Initially, my nana earned his living in Scotland taking samples of clothes from door-to-door in rural communities and on the islands. He got the samples from fellow South Asian immigrant wholesalers who imported clothes. Islands he visited include the Isle of Bute, Arran, Millport and he travelled as far afield as Campbelltown.

I picture my nana with his large suitcase politely knocking on doors. To locals, he became known as “Johnny”. If you have family who lived on the isles in the late 1940s-50s, they might remember the dapper, brown-skinned man in his 20s. To many, he will have been the first person of colour they had met.

Two people standing next to each other for a photo. They are wearing suits.

Fateh Ali (left) and his brother Yaqub Ali.

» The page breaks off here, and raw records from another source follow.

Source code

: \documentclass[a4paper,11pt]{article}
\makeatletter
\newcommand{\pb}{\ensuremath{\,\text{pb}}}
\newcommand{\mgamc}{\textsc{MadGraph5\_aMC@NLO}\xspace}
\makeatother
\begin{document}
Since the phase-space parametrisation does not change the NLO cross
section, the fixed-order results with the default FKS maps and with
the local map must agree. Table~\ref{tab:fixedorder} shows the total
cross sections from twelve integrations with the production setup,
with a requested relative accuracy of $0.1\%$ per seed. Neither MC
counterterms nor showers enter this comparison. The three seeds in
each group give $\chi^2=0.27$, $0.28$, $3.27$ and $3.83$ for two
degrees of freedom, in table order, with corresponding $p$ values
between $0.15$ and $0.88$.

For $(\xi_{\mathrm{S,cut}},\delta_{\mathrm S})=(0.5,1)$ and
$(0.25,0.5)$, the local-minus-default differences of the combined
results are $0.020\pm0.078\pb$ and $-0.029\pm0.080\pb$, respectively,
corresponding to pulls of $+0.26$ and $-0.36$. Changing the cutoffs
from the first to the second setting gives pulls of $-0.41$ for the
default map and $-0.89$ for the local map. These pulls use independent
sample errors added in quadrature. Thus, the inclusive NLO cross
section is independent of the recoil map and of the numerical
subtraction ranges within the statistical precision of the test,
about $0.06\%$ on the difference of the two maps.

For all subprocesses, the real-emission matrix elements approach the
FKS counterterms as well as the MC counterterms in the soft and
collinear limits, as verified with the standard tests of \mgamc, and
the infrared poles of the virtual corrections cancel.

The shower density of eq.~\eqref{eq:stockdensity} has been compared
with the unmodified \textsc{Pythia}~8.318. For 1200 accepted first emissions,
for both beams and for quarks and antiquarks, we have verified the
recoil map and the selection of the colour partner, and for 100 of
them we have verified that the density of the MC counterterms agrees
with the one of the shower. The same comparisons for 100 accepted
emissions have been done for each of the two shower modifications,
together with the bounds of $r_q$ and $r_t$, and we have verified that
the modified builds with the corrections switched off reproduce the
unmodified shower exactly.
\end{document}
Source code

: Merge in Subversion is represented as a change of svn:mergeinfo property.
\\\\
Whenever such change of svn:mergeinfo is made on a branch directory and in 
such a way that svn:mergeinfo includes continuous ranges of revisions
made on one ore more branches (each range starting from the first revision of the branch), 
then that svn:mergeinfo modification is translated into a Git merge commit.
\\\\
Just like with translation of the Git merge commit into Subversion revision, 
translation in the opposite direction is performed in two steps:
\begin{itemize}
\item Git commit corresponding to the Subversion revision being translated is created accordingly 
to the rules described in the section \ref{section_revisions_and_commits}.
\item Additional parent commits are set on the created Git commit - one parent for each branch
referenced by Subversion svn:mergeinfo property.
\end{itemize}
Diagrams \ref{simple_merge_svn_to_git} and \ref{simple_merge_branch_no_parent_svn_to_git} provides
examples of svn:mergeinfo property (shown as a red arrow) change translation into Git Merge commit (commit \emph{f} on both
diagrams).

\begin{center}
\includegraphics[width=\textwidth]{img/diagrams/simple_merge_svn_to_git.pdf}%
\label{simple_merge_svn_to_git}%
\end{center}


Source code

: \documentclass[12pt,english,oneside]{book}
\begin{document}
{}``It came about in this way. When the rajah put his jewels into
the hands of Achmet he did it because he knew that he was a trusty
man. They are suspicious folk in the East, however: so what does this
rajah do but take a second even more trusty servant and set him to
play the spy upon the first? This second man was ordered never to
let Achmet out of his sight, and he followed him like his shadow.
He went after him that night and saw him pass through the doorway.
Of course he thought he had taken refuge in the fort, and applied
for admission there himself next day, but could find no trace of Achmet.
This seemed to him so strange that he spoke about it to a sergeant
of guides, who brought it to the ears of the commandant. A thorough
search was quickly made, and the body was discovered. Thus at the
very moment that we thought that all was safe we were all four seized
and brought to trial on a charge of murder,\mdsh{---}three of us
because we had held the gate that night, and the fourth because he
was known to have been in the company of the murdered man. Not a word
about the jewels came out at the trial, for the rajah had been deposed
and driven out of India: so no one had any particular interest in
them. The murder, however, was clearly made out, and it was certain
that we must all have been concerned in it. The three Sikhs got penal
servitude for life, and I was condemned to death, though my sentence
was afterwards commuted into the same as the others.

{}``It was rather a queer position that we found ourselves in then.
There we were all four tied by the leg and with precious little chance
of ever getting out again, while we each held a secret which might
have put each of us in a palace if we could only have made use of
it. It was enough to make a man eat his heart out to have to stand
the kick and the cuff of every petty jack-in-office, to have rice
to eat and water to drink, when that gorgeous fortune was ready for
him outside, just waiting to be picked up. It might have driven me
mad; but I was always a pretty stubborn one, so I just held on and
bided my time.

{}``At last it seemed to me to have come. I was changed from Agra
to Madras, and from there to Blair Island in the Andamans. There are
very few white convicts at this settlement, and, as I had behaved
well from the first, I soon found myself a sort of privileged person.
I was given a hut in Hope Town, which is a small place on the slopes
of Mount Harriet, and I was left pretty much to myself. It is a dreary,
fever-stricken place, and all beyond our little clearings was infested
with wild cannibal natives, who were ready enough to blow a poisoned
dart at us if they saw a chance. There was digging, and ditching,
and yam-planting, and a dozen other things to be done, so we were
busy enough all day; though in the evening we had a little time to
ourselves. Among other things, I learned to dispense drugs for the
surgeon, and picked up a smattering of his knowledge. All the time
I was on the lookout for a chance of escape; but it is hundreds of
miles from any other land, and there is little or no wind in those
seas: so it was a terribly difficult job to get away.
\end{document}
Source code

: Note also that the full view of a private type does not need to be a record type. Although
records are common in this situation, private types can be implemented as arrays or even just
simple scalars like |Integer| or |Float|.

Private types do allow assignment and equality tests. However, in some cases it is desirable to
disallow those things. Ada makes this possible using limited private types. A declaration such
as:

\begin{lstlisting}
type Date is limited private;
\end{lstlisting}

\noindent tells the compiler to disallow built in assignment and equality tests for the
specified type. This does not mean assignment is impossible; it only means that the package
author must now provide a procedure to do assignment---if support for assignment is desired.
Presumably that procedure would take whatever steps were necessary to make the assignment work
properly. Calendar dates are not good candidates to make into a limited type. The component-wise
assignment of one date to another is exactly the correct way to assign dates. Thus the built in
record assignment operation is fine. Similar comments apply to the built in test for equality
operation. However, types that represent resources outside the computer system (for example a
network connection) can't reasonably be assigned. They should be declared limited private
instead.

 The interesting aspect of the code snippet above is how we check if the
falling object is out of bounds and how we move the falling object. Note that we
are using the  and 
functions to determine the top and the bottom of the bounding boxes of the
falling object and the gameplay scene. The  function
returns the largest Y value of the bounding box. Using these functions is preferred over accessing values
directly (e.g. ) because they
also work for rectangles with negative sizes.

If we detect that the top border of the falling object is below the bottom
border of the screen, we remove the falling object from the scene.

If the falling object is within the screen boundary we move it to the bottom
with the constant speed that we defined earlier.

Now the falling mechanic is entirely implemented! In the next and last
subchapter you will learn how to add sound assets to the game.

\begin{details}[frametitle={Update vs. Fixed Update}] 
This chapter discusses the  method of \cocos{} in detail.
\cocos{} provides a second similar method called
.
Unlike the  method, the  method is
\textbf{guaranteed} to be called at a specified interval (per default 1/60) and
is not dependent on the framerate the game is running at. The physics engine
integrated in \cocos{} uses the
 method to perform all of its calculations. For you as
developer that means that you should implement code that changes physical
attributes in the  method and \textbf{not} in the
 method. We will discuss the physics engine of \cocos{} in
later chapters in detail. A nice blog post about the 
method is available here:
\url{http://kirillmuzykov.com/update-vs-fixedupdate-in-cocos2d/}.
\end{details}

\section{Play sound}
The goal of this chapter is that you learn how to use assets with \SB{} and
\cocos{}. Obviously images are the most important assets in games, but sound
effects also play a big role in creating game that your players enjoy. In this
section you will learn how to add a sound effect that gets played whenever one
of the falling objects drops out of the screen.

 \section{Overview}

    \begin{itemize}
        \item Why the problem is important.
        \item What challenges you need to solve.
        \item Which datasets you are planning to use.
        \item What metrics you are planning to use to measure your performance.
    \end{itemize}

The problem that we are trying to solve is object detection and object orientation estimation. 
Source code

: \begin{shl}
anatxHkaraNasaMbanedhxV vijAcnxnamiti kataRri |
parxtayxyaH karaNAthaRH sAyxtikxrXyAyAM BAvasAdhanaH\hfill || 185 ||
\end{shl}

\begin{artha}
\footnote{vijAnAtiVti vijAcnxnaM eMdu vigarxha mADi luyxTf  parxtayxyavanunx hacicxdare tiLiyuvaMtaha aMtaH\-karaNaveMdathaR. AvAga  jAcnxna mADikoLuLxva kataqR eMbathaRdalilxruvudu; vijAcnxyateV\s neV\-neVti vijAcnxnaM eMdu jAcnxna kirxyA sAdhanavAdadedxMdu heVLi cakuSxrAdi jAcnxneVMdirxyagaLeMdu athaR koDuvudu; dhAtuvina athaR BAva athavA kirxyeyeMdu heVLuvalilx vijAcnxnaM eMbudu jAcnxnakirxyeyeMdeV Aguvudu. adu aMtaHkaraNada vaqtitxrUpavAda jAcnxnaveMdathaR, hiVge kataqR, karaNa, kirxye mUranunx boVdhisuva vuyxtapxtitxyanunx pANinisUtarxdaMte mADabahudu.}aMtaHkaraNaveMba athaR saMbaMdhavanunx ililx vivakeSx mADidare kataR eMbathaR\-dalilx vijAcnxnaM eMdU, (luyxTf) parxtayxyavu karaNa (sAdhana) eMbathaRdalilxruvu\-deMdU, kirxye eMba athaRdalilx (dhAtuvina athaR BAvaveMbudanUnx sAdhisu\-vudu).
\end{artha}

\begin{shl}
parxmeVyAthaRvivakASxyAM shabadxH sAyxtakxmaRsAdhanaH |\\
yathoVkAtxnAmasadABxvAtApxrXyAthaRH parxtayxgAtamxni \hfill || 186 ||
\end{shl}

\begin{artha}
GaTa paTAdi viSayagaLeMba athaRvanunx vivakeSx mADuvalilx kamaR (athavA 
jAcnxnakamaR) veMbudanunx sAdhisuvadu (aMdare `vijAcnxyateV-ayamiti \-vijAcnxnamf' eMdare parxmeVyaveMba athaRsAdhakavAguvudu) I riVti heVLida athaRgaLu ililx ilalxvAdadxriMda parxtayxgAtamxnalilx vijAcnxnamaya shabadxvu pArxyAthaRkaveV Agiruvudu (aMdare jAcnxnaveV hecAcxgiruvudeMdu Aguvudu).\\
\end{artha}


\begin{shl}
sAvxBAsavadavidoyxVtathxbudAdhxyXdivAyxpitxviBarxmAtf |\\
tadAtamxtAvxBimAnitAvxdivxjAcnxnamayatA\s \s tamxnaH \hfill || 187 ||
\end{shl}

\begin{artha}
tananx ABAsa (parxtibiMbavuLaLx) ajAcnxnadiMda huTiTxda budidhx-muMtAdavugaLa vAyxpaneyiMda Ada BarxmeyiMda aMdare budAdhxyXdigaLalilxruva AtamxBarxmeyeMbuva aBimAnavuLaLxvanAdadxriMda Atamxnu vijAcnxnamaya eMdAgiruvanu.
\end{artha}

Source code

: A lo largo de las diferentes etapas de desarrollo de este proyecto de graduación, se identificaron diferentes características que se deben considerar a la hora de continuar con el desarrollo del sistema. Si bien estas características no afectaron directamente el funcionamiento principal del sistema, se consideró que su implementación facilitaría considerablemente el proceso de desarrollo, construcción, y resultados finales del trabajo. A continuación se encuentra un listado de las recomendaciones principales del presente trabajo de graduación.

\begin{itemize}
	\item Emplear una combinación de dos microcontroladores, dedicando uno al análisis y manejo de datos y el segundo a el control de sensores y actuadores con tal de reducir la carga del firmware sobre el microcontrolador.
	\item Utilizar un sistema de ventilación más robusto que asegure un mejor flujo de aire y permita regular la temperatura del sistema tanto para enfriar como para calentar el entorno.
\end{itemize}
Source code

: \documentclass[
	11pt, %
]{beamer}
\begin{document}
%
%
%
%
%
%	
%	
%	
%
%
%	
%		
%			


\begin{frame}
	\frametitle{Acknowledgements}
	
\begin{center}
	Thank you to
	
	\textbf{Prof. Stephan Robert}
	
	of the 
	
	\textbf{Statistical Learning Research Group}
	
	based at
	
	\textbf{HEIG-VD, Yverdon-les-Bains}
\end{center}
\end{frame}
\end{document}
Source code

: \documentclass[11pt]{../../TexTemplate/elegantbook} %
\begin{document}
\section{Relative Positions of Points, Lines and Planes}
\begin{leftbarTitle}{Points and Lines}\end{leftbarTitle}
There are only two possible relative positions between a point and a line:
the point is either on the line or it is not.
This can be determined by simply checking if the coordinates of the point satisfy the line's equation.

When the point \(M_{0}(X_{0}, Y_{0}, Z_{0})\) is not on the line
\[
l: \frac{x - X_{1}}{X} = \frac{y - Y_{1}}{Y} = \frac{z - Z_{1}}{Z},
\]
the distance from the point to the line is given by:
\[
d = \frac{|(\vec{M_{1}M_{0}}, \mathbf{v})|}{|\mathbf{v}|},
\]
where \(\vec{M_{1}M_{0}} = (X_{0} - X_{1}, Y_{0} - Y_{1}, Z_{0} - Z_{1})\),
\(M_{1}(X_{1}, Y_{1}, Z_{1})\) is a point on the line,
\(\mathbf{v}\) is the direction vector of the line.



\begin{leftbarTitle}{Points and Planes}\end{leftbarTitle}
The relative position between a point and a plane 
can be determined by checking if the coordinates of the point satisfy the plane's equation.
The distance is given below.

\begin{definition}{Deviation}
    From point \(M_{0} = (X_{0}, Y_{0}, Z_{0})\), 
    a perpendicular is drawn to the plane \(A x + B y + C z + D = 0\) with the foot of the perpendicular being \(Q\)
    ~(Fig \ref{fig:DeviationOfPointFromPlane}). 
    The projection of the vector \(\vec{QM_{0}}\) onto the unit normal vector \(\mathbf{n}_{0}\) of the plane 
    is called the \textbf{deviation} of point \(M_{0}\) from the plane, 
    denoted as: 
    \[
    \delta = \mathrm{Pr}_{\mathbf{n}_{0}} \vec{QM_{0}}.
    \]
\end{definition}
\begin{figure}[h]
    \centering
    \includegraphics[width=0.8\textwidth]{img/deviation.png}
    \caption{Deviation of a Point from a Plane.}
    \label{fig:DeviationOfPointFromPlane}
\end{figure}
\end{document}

My late uncle, Ashaque Ali, recalled that when he was a schoolboy, he would accompany his dad on his visits to Arran during the summer holidays in the 1950s. He would emulate him with his own little suitcase. The case would go on the back of the bike and Uncle Ashaque (or my aunt occasionally) would sit in front of him.

My aunt, Anwar Ghafur said of her times on Arran, “It was really nice with the sea. Everyone was so nice, every time we went in (to local houses) we’d be offered a cup of tea and a biscuit.”

Settling down in Glasgow

Nana eventually made enough money from his sales to start a partnership with a friend in a grocery store in the Gorbals area of Glasgow in 1959. By that time, he had moved his family to Glasgow as he missed them so much.

Fateh Ali standing in his store

Fateh Ali in his shop on Caledonia Street in Glasgow.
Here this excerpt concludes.